In the meantime, it looks like it was a fairly eventful week and here is a bit of what happened:

  • Supply Chain Pilot Program for Drugs Launched - In August 2013, FDA published a notice in the federal register seeking pharmaceutical company participation in a pilot program aimed at bolstering the security of the supply chain for drugs imported into the U.S.  The participating companies would agree to have in place a supply chain protocol validated by U.S. Customs-Trade Partnership Against Terrorism; a plan in place to quickly address potential problems; effective recall plans in place and maintenance of control over the drugs from time of manufacture through entry into the U.S.  Participants are permitted to have up to five drugs receive expedited priority import entry review.  You can see the thirteen companies that have been “pre-qualified” to participate in the FDA press release and there is a Web page on the FDA site devoted to the topic.

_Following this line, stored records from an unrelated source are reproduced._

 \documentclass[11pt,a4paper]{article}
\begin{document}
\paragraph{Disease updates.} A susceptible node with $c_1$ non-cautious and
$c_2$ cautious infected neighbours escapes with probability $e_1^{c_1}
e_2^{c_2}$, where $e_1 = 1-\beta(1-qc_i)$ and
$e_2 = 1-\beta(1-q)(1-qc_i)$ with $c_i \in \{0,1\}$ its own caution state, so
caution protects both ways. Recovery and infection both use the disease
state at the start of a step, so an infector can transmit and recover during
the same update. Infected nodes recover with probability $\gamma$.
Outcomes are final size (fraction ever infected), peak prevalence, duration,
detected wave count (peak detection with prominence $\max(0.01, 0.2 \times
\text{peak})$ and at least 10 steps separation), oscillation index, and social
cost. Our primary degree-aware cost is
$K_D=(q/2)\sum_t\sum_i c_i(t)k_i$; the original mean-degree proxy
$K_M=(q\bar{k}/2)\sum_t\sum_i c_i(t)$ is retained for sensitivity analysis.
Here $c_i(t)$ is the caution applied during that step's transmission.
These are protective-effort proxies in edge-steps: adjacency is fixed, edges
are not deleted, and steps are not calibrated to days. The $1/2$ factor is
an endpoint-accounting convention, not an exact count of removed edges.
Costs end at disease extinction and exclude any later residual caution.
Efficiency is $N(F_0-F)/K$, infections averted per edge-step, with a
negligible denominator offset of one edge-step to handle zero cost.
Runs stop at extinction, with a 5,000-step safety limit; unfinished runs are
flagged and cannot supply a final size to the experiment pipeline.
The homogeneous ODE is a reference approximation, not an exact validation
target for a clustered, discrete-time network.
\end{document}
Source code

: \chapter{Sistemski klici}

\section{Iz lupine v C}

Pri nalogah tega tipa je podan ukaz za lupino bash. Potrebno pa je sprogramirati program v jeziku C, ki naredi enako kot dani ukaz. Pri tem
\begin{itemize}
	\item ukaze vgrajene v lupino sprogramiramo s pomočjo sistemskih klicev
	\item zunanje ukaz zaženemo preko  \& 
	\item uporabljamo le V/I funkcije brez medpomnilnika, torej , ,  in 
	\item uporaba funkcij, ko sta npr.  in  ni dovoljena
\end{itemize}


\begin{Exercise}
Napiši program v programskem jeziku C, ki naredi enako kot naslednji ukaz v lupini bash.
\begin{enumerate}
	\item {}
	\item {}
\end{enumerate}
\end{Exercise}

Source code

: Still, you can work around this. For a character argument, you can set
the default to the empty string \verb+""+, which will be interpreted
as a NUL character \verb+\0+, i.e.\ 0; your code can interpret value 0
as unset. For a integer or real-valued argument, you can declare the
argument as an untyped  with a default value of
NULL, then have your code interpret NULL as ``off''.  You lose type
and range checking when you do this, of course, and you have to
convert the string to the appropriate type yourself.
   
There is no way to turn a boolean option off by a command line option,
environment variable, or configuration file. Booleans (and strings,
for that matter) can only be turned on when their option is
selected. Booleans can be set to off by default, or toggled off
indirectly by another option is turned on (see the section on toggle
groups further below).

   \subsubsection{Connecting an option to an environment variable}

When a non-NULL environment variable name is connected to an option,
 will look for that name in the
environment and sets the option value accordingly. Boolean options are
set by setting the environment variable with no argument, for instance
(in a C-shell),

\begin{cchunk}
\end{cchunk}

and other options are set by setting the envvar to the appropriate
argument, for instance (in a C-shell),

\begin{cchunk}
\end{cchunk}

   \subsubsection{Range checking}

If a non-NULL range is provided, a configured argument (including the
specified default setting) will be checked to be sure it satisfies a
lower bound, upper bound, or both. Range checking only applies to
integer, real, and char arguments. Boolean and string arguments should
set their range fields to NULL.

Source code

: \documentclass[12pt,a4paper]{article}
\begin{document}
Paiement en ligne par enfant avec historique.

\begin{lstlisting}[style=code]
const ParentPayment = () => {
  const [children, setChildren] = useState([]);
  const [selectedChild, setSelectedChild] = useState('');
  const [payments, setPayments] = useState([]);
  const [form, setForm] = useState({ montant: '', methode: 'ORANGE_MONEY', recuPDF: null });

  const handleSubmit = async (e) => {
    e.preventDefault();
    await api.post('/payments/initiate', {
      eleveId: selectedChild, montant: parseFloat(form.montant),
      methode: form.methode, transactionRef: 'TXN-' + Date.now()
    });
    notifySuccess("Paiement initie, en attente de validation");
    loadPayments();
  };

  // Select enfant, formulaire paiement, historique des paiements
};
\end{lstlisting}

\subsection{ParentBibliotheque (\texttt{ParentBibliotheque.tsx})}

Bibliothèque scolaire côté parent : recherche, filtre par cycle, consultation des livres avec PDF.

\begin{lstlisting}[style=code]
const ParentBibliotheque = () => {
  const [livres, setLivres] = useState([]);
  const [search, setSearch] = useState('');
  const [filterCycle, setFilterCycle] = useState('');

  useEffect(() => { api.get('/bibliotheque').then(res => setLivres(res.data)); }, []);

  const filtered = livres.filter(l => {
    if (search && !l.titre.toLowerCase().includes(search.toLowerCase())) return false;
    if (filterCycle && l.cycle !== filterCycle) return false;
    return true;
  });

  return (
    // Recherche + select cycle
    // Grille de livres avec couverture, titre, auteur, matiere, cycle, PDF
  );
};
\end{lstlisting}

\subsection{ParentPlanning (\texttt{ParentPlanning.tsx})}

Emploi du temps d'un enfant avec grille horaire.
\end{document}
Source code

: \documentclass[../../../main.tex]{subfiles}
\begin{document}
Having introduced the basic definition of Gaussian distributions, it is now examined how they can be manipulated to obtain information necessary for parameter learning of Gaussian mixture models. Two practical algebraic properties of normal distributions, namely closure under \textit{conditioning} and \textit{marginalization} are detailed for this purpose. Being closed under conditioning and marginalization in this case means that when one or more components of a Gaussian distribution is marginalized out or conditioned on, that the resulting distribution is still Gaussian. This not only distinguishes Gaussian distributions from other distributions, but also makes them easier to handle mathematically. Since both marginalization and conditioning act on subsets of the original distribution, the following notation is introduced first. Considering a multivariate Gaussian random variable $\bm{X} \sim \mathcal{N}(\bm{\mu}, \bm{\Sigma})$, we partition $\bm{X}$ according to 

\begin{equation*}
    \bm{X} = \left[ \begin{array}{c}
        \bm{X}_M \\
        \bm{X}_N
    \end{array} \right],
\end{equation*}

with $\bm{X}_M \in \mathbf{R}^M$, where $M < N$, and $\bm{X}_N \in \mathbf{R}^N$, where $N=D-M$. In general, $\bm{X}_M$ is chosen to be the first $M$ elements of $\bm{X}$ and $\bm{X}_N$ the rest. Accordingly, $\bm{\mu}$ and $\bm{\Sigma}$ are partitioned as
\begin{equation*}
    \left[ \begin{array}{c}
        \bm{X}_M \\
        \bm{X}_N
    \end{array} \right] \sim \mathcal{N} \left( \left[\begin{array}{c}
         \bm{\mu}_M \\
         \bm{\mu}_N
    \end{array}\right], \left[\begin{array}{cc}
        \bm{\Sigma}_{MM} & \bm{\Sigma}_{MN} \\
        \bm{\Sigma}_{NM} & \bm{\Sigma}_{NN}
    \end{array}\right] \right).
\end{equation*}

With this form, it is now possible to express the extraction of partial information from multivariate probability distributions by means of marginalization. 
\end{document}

  • Another Orphan Product ApprovalThis week FDA approved Chelsea Therapeutics’ Northera for the treatment of neurogenic orthostatic hypertension which is a rare, chronic and debilitating condition often affecting people with Parkinson’s Disease.  People with the condition face a sudden drop in blood pressure upon standing.  The product was approved with a boxed warning and under FDA’s accelerated approval process.
  • FDA Looking to Overhaul OTC Monograph SystemFDA announced this week that it would be holding a public hearing on March 25-26 at the agency’s White Oak campus with an eye toward modernizing the process and regulatory framework for OTC Drug Review under the Monograph Process to make it more responsive.  The purpose of the hearing is to solicit opinions about how to better position the system in today’s environment.  The OTC Monograph system currently provides for the ability to categorically set standards for OTC products so that they do not have to get approval under the new drug approval process individually.  However this process put into place four decades ago is somewhat cumbersome.  FDA cites particular challenges including the fact that there are a large number of products marketed for which there is not a final monograph available.   FDA has set up a meeting information site on the Web site.  This will likely be the most important meeting regarding OTC drugs in many years.

That’s it for me this week.  The weekend feels like it was a long time in coming.  I plan to greet it with open arms.  Enjoy.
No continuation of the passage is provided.